[Opening MATERIAL FOR THE TASK section]
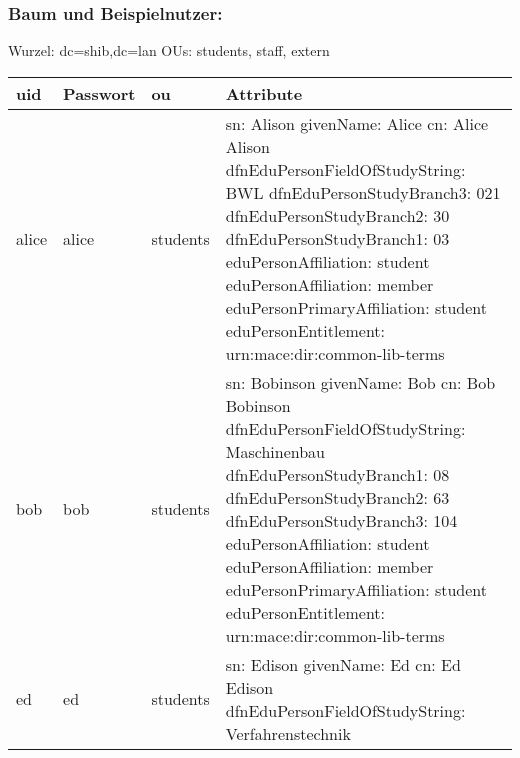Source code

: \subsubsection*{Baum und Beispielnutzer:}
Wurzel: dc=shib,dc=lan\newline
OUs: students, staff, extern\newline
\begin{center}
\footnotesize
	\begin{tabular}{| l | l | l | p{10cm} | }
	\hline
	uid & Passwort & ou & Attribute \\ \hline\hline
	alice & alice & students &
sn: Alison\newline
givenName: Alice\newline
cn: Alice Alison\newline
dfnEduPersonFieldOfStudyString: BWL\newline
dfnEduPersonStudyBranch3: 021\newline
dfnEduPersonStudyBranch2: 30\newline
dfnEduPersonStudyBranch1: 03\newline
eduPersonAffiliation: student\newline
eduPersonAffiliation: member\newline
eduPersonPrimaryAffiliation: student\newline
eduPersonEntitlement: urn:mace:dir:common-lib-terms
	 \\ \hline
	 bob & bob & students &
sn: Bobinson\newline
givenName: Bob\newline
cn: Bob Bobinson\newline
dfnEduPersonFieldOfStudyString: Maschinenbau\newline
dfnEduPersonStudyBranch1: 08\newline
dfnEduPersonStudyBranch2: 63\newline
dfnEduPersonStudyBranch3: 104\newline
eduPersonAffiliation: student\newline
eduPersonAffiliation: member\newline
eduPersonPrimaryAffiliation: student\newline
eduPersonEntitlement: urn:mace:dir:common-lib-terms\\ \hline
	ed & ed & students &
sn: Edison\newline
givenName: Ed\newline
cn: Ed Edison\newline
dfnEduPersonFieldOfStudyString: Verfahrenstechnik\newline

\end{tabular}
\end{center}
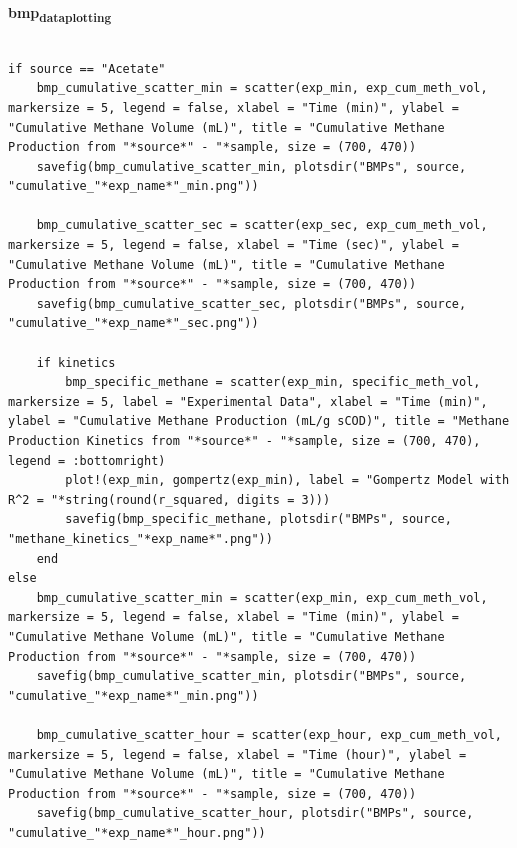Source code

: \documentclass[11pt]{article}
\begin{document}
\textbf{bmp\textsubscript{data}\textsubscript{plotting}}
\begin{verbatim}

if source == "Acetate"
    bmp_cumulative_scatter_min = scatter(exp_min, exp_cum_meth_vol, markersize = 5, legend = false, xlabel = "Time (min)", ylabel = "Cumulative Methane Volume (mL)", title = "Cumulative Methane Production from "*source*" - "*sample, size = (700, 470))
    savefig(bmp_cumulative_scatter_min, plotsdir("BMPs", source, "cumulative_"*exp_name*"_min.png"))

    bmp_cumulative_scatter_sec = scatter(exp_sec, exp_cum_meth_vol, markersize = 5, legend = false, xlabel = "Time (sec)", ylabel = "Cumulative Methane Volume (mL)", title = "Cumulative Methane Production from "*source*" - "*sample, size = (700, 470))
    savefig(bmp_cumulative_scatter_sec, plotsdir("BMPs", source, "cumulative_"*exp_name*"_sec.png"))

    if kinetics
        bmp_specific_methane = scatter(exp_min, specific_meth_vol, markersize = 5, label = "Experimental Data", xlabel = "Time (min)", ylabel = "Cumulative Methane Production (mL/g sCOD)", title = "Methane Production Kinetics from "*source*" - "*sample, size = (700, 470), legend = :bottomright)
        plot!(exp_min, gompertz(exp_min), label = "Gompertz Model with R^2 = "*string(round(r_squared, digits = 3)))
        savefig(bmp_specific_methane, plotsdir("BMPs", source, "methane_kinetics_"*exp_name*".png"))
    end
else
    bmp_cumulative_scatter_min = scatter(exp_min, exp_cum_meth_vol, markersize = 5, legend = false, xlabel = "Time (min)", ylabel = "Cumulative Methane Volume (mL)", title = "Cumulative Methane Production from "*source*" - "*sample, size = (700, 470))
    savefig(bmp_cumulative_scatter_min, plotsdir("BMPs", source, "cumulative_"*exp_name*"_min.png"))

    bmp_cumulative_scatter_hour = scatter(exp_hour, exp_cum_meth_vol, markersize = 5, legend = false, xlabel = "Time (hour)", ylabel = "Cumulative Methane Volume (mL)", title = "Cumulative Methane Production from "*source*" - "*sample, size = (700, 470))
    savefig(bmp_cumulative_scatter_hour, plotsdir("BMPs", source, "cumulative_"*exp_name*"_hour.png"))


\end{verbatim}
\end{document}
[Closing MATERIAL FOR THE TASK section]
> _DESCRIPTION OF THE TASK_:
In the records above, some lines may contain the word "mace"; copy every one of them.

> _WRITTEN ANSWER_:
eduPersonEntitlement: urn:mace:dir:common-lib-terms
eduPersonEntitlement: urn:mace:dir:common-lib-terms\\ \hline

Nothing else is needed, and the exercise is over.